除去土壌の中間貯蔵施設における放射線量の計測は、モニタリングポストによる定点観測や歩行調査などの手法が採用されており、広大な敷地に対し、面的に計測を行う技術が確立されていないことから、大林組では、被ばく低減とともに、人手不足に対応する省力化の必要性にも着目。現地(大熊3工区土壌貯蔵施設)での実証試験を通じ、「局所的に放射線量の高い箇所が発生していないか」など、放射線量の計測を高度化・省力化させる技術を実現したもの。同社は、これまでもフレコン(除染廃棄物を保管した袋)の放射能濃度測定で、車両積載のまま運用可能な測定ゲートの開発を、放射線測定機器メーカーのキャンベラジャパンと手がけた経験を有している。

実証試験を行った中間貯蔵施設は、除染作業で発生した土壌を覆土。「地表面に局所的に放射線量が高い箇所が発生していないか」観測する調査を、鉛の遮蔽体が装着された検出器を搭載するドローンおよび「Spot」で行った。ドローンは広大な面積を迅速に計測。一方、自律4足歩行ロボット「Spot」はより詳細に異常箇所を特定でき、ドローンの飛行できない建屋内にも立ち入り計測することも可能だ。現地では、1メガベクレルの線源を地表面に設置。
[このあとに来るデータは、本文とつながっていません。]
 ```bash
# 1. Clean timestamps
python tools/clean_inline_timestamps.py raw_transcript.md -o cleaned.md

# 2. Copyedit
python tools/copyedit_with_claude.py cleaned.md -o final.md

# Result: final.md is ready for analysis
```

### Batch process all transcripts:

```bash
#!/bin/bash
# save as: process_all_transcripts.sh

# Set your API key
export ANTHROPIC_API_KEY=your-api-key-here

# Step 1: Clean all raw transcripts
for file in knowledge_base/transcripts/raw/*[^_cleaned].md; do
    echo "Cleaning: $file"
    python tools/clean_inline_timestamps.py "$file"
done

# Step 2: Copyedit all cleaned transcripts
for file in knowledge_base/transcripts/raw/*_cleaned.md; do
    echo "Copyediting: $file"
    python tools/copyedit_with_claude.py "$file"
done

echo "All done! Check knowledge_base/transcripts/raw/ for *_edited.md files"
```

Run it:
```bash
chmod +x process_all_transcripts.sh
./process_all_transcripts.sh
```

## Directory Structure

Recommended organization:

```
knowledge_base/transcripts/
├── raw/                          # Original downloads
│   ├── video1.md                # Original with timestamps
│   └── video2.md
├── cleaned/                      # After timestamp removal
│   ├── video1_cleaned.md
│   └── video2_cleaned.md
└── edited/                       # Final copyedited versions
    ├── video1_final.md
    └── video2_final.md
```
ドローンおよび「Spot」を直上に走行させたところ、6か所のピークで線源を特定し、十分に小さな放射線量でも検出できることが実証された。

今回の計測技術開発を受け、大林組では、除去土壌の中間貯蔵施設や減容・再生利用だけでなく、原子力発電所の廃止措置における建屋周辺および内部のモニタリングや、放射性廃棄物の地下埋設後の点検作業にも有用、と期待を寄せている。実証試験では、狭あいエリアを詳細に検査する有効性も確認。1時間当たり約4,500㎡の速度で計測したほか、通常の人による歩行調査(約1,100㎡/人・時間)の約4倍の効率性を実現した。さらに、日常業務として、広範囲の計測にドローンを使用する場合、1時間当たり約40,000㎡(東京ドームの約8割の面積に相当)の計測も可能となると見込まれ、今後は他分野への波及効果も期待できる。